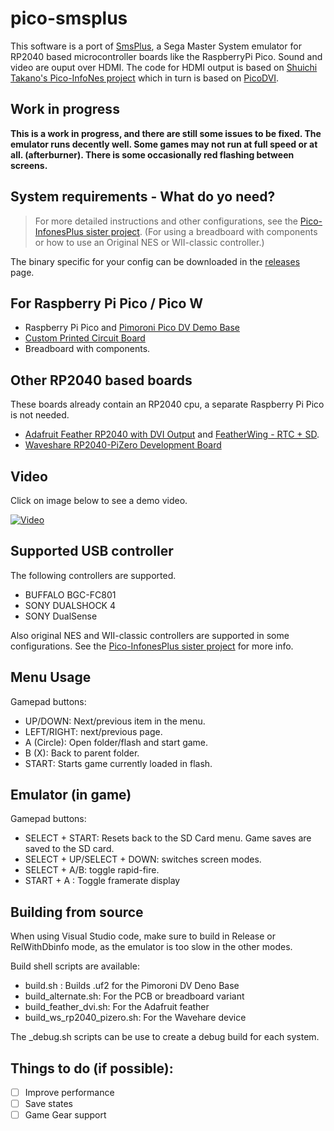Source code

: 
# pico-smsplus

This software is a port of [SmsPlus](https://segaretro.org/SMS_Plus), a Sega Master System emulator for RP2040 based microcontroller boards like the RaspberryPi Pico. Sound and video are ouput over HDMI.
The code for HDMI output is based on [Shuichi Takano's Pico-InfoNes project](https://github.com/shuichitakano/pico-infones) which in turn is based on [PicoDVI](https://github.com/Wren6991/PicoDVI).

## Work in progress

**This is a work in progress, and there are still some issues to be fixed. The emulator runs decently well. Some games may not run at full speed or at all. (afterburner). There is some occasionally red flashing between screens.**

## System requirements - What do yo need?

> For more detailed instructions and other configurations, see the [Pico-InfonesPlus sister project](https://github.com/fhoedemakers/pico-infonesPlus). (For using a breadboard with components or how to use an Original NES or WII-classic controller.)

The binary specific for your config can be downloaded in the [releases](https://github.com/fhoedemakers/pico-smsplus/releases/latest) page.
## For Raspberry Pi Pico / Pico W

- Raspberry Pi Pico and [Pimoroni Pico DV Demo Base](https://shop.pimoroni.com/products/pimoroni-pico-dv-demo-base?variant=39494203998291)
- [Custom Printed Circuit Board](https://github.com/fhoedemakers/pico-infonesPlus/blob/main/README.md#pcb-with-raspberry-pi-pico)
- Breadboard with components.

## Other RP2040 based boards

These boards already contain an RP2040 cpu, a separate Raspberry Pi Pico is not needed.

- [Adafruit Feather RP2040 with DVI Output](https://www.adafruit.com/product/5710) and [FeatherWing - RTC + SD](https://www.adafruit.com/product/2922).
- [Waveshare RP2040-PiZero Development Board](https://www.waveshare.com/rp2040-pizero.htm)

## Video
Click on image below to see a demo video.

[![Video](https://img.youtube.com/vi/__E8h2Ay3g8/0.jpg)](https://www.youtube.com/watch?v=__E8h2Ay3g8)


## Supported USB controller
The following controllers are supported.

- BUFFALO BGC-FC801
- SONY DUALSHOCK 4
- SONY DualSense

Also original NES and WII-classic controllers are supported in some configurations. See the [Pico-InfonesPlus sister project](https://github.com/fhoedemakers/pico-infonesPlus) for more info.

## Menu Usage
Gamepad buttons:
- UP/DOWN: Next/previous item in the menu.
- LEFT/RIGHT: next/previous page.
- A (Circle): Open folder/flash and start game.
- B (X): Back to parent folder.
- START: Starts game currently loaded in flash.

## Emulator (in game)
Gamepad buttons:
- SELECT + START: Resets back to the SD Card menu. Game saves are saved to the SD card.
- SELECT + UP/SELECT + DOWN: switches screen modes.
- SELECT + A/B: toggle rapid-fire.
- START + A : Toggle framerate display

## Building from source

When using Visual Studio code, make sure to build in Release or RelWithDbinfo mode, as the emulator is too slow in the other modes.

Build shell scripts are available:

- build.sh : Builds .uf2 for the Pimoroni DV Deno Base
- build_alternate.sh: For the PCB or breadboard variant
- build_feather_dvi.sh: For the Adafruit feather
- build_ws_rp2040_pizero.sh: For the Wavehare device

The _debug.sh scripts can be use to create a debug build for each system.

## Things to do (if possible):

- [ ] Improve performance
- [ ] Save states
- [ ] Game Gear support
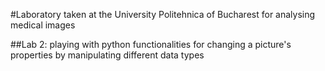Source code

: #Laboratory taken at the University Politehnica of Bucharest for analysing medical images

##Lab 2: playing with python functionalities for changing a picture's properties by manipulating different data types
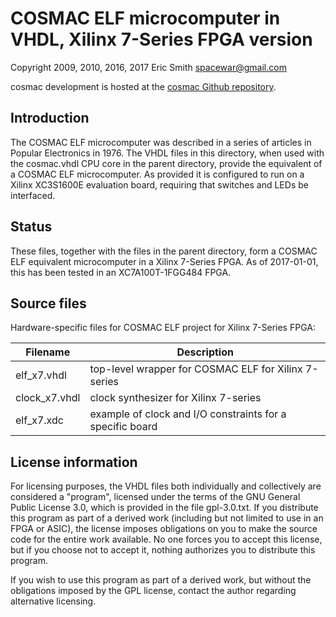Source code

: # COSMAC ELF microcomputer in VHDL, Xilinx 7-Series FPGA version

Copyright 2009, 2010, 2016, 2017 Eric Smith <spacewar@gmail.com>

cosmac development is hosted at the
[cosmac Github repository](https://github.com/brouhaha/cosmac/).


## Introduction

The COSMAC ELF microcomputer was described in a series of articles in
Popular Electronics in 1976.  The VHDL files in this directory, when
used with the cosmac.vhdl CPU core in the parent directory, provide the
equivalent of a COSMAC ELF microcomputer.  As provided it is configured
to run on a Xilinx XC3S1600E evaluation board, requiring that switches
and LEDs be interfaced.


## Status

These files, together with the files in the parent directory, form a
COSMAC ELF equivalent microcomputer in a Xilinx 7-Series FPGA.  As of
2017-01-01, this has been tested in an XC7A100T-1FGG484 FPGA.


## Source files

Hardware-specific files for COSMAC ELF project for Xilinx 7-Series FPGA:

| Filename                   | Description                                               |
| -------------------------- | --------------------------------------------------------- |
| elf_x7.vhdl                | top-level wrapper for COSMAC ELF for Xilinx 7-series      |
| clock_x7.vhdl              | clock synthesizer for Xilinx 7-series                     |
| elf_x7.xdc                 | example of clock and I/O constraints for a specific board |


## License information

For licensing purposes, the VHDL files both individually and
collectively are considered a "program", licensed under the terms of
the GNU General Public License 3.0, which is provided in the file
gpl-3.0.txt.  If you distribute this program as part of a derived work
(including but not limited to use in an FPGA or ASIC), the license
imposes obligations on you to make the source code for the entire work
available.  No one forces you to accept this license, but if you
choose not to accept it, nothing authorizes you to distribute this
program.

If you wish to use this program as part of a derived work, but without
the obligations imposed by the GPL license, contact the author
regarding alternative licensing.
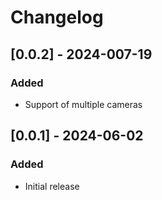 # Changelog

## [0.0.2] - 2024-007-19

### Added

- Support of multiple cameras

## [0.0.1] - 2024-06-02

### Added

- Initial release
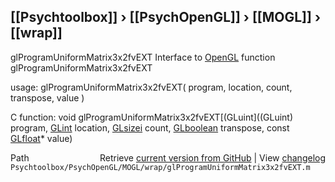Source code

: ## [[Psychtoolbox]] &#8250; [[PsychOpenGL]] &#8250; [[MOGL]] &#8250; [[wrap]]

glProgramUniformMatrix3x2fvEXT  Interface to [OpenGL](OpenGL) function glProgramUniformMatrix3x2fvEXT  
  
usage:  glProgramUniformMatrix3x2fvEXT( program, location, count, transpose, value )  
  
C function:  void glProgramUniformMatrix3x2fvEXT[(GLuint]((GLuint) program, [GLint](GLint) location, [GLsizei](GLsizei) count, [GLboolean](GLboolean) transpose, const [GLfloat](GLfloat)\* value)  




<div class="code_header" style="text-align:right;">
  <span style="float:left;">Path&nbsp;&nbsp;</span> <span class="counter">Retrieve <a href=
  "https://raw.github.com/Psychtoolbox-3/Psychtoolbox-3/beta/Psychtoolbox/PsychOpenGL/MOGL/wrap/glProgramUniformMatrix3x2fvEXT.m">current version from GitHub</a> | View <a href=
  "https://github.com/Psychtoolbox-3/Psychtoolbox-3/commits/beta/Psychtoolbox/PsychOpenGL/MOGL/wrap/glProgramUniformMatrix3x2fvEXT.m">changelog</a></span>
</div>
<div class="code">
  <code>Psychtoolbox/PsychOpenGL/MOGL/wrap/glProgramUniformMatrix3x2fvEXT.m</code>
</div>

# # # # #

* **Problem**: Transcribe each entry above character for character, omitting pictures.

* **Exercise output**:
Source code

: 
# pico-smsplus

This software is a port of [SmsPlus](https://segaretro.org/SMS_Plus), a Sega Master System emulator for RP2040 based microcontroller boards like the RaspberryPi Pico. Sound and video are ouput over HDMI.
The code for HDMI output is based on [Shuichi Takano's Pico-InfoNes project](https://github.com/shuichitakano/pico-infones) which in turn is based on [PicoDVI](https://github.com/Wren6991/PicoDVI).

## Work in progress

**This is a work in progress, and there are still some issues to be fixed. The emulator runs decently well. Some games may not run at full speed or at all. (afterburner). There is some occasionally red flashing between screens.**

## System requirements - What do yo need?

> For more detailed instructions and other configurations, see the [Pico-InfonesPlus sister project](https://github.com/fhoedemakers/pico-infonesPlus). (For using a breadboard with components or how to use an Original NES or WII-classic controller.)

The binary specific for your config can be downloaded in the [releases](https://github.com/fhoedemakers/pico-smsplus/releases/latest) page.
## For Raspberry Pi Pico / Pico W

- Raspberry Pi Pico and [Pimoroni Pico DV Demo Base](https://shop.pimoroni.com/products/pimoroni-pico-dv-demo-base?variant=39494203998291)
- [Custom Printed Circuit Board](https://github.com/fhoedemakers/pico-infonesPlus/blob/main/README.md#pcb-with-raspberry-pi-pico)
- Breadboard with components.

## Other RP2040 based boards

These boards already contain an RP2040 cpu, a separate Raspberry Pi Pico is not needed.

- [Adafruit Feather RP2040 with DVI Output](https://www.adafruit.com/product/5710) and [FeatherWing - RTC + SD](https://www.adafruit.com/product/2922).
- [Waveshare RP2040-PiZero Development Board](https://www.waveshare.com/rp2040-pizero.htm)

## Video
Click on image below to see a demo video.

[![Video](https://img.youtube.com/vi/__E8h2Ay3g8/0.jpg)](https://www.youtube.com/watch?v=__E8h2Ay3g8)


## Supported USB controller
The following controllers are supported.

- BUFFALO BGC-FC801
- SONY DUALSHOCK 4
- SONY DualSense

Also original NES and WII-classic controllers are supported in some configurations. See the [Pico-InfonesPlus sister project](https://github.com/fhoedemakers/pico-infonesPlus) for more info.

## Menu Usage
Gamepad buttons:
- UP/DOWN: Next/previous item in the menu.
- LEFT/RIGHT: next/previous page.
- A (Circle): Open folder/flash and start game.
- B (X): Back to parent folder.
- START: Starts game currently loaded in flash.

## Emulator (in game)
Gamepad buttons:
- SELECT + START: Resets back to the SD Card menu. Game saves are saved to the SD card.
- SELECT + UP/SELECT + DOWN: switches screen modes.
- SELECT + A/B: toggle rapid-fire.
- START + A : Toggle framerate display

## Building from source

When using Visual Studio code, make sure to build in Release or RelWithDbinfo mode, as the emulator is too slow in the other modes.

Build shell scripts are available:

- build.sh : Builds .uf2 for the Pimoroni DV Deno Base
- build_alternate.sh: For the PCB or breadboard variant
- build_feather_dvi.sh: For the Adafruit feather
- build_ws_rp2040_pizero.sh: For the Wavehare device

The _debug.sh scripts can be use to create a debug build for each system.

## Things to do (if possible):

- [ ] Improve performance
- [ ] Save states
- [ ] Game Gear support
Source code

: #Laboratory taken at the University Politehnica of Bucharest for analysing medical images

##Lab 2: playing with python functionalities for changing a picture's properties by manipulating different data types
Source code

: # COSMAC ELF microcomputer in VHDL, Xilinx 7-Series FPGA version

Copyright 2009, 2010, 2016, 2017 Eric Smith <spacewar@gmail.com>

cosmac development is hosted at the
[cosmac Github repository](https://github.com/brouhaha/cosmac/).


## Introduction

The COSMAC ELF microcomputer was described in a series of articles in
Popular Electronics in 1976.  The VHDL files in this directory, when
used with the cosmac.vhdl CPU core in the parent directory, provide the
equivalent of a COSMAC ELF microcomputer.  As provided it is configured
to run on a Xilinx XC3S1600E evaluation board, requiring that switches
and LEDs be interfaced.


## Status

These files, together with the files in the parent directory, form a
COSMAC ELF equivalent microcomputer in a Xilinx 7-Series FPGA.  As of
2017-01-01, this has been tested in an XC7A100T-1FGG484 FPGA.


## Source files

Hardware-specific files for COSMAC ELF project for Xilinx 7-Series FPGA:

| Filename                   | Description                                               |
| -------------------------- | --------------------------------------------------------- |
| elf_x7.vhdl                | top-level wrapper for COSMAC ELF for Xilinx 7-series      |
| clock_x7.vhdl              | clock synthesizer for Xilinx 7-series                     |
| elf_x7.xdc                 | example of clock and I/O constraints for a specific board |


## License information

For licensing purposes, the VHDL files both individually and
collectively are considered a "program", licensed under the terms of
the GNU General Public License 3.0, which is provided in the file
gpl-3.0.txt.  If you distribute this program as part of a derived work
(including but not limited to use in an FPGA or ASIC), the license
imposes obligations on you to make the source code for the entire work
available.  No one forces you to accept this license, but if you
choose not to accept it, nothing authorizes you to distribute this
program.

If you wish to use this program as part of a derived work, but without
the obligations imposed by the GPL license, contact the author
regarding alternative licensing.
 # Changelog

## [0.0.2] - 2024-007-19

### Added

- Support of multiple cameras

## [0.0.1] - 2024-06-02

### Added

- Initial release
Source code

: ## [[Psychtoolbox]] &#8250; [[PsychOpenGL]] &#8250; [[MOGL]] &#8250; [[wrap]]

glProgramUniformMatrix3x2fvEXT  Interface to [OpenGL](OpenGL) function glProgramUniformMatrix3x2fvEXT  
  
usage:  glProgramUniformMatrix3x2fvEXT( program, location, count, transpose, value )  
  
C function:  void glProgramUniformMatrix3x2fvEXT[(GLuint]((GLuint) program, [GLint](GLint) location, [GLsizei](GLsizei) count, [GLboolean](GLboolean) transpose, const [GLfloat](GLfloat)\* value)  




<div class="code_header" style="text-align:right;">
  <span style="float:left;">Path&nbsp;&nbsp;</span> <span class="counter">Retrieve <a href=
  "https://raw.github.com/Psychtoolbox-3/Psychtoolbox-3/beta/Psychtoolbox/PsychOpenGL/MOGL/wrap/glProgramUniformMatrix3x2fvEXT.m">current version from GitHub</a> | View <a href=
  "https://github.com/Psychtoolbox-3/Psychtoolbox-3/commits/beta/Psychtoolbox/PsychOpenGL/MOGL/wrap/glProgramUniformMatrix3x2fvEXT.m">changelog</a></span>
</div>
<div class="code">
  <code>Psychtoolbox/PsychOpenGL/MOGL/wrap/glProgramUniformMatrix3x2fvEXT.m</code>
</div>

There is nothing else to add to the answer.